__WORK ITEM__.
Your task is to find every line in the records that holds the string "EduAlly" and copy it.

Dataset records
_____

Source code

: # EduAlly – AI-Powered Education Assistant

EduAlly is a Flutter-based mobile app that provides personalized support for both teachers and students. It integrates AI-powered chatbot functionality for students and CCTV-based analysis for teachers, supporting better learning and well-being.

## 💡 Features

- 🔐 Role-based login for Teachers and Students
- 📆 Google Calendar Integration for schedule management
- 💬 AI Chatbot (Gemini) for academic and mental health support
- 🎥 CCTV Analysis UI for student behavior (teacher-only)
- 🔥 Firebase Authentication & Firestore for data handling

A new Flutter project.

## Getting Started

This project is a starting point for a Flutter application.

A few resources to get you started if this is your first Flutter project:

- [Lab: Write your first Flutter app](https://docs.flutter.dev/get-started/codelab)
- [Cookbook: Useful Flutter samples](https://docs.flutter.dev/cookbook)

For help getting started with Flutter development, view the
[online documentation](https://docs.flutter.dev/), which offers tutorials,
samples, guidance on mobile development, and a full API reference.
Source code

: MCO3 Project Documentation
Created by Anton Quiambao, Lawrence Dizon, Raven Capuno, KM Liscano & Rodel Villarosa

_____

__ANSWER TO THIS PROBLEM__.
: # EduAlly – AI-Powered Education Assistant
EduAlly is a Flutter-based mobile app that provides personalized support for both teachers and students. It integrates AI-powered chatbot functionality for students and CCTV-based analysis for teachers, supporting better learning and well-being.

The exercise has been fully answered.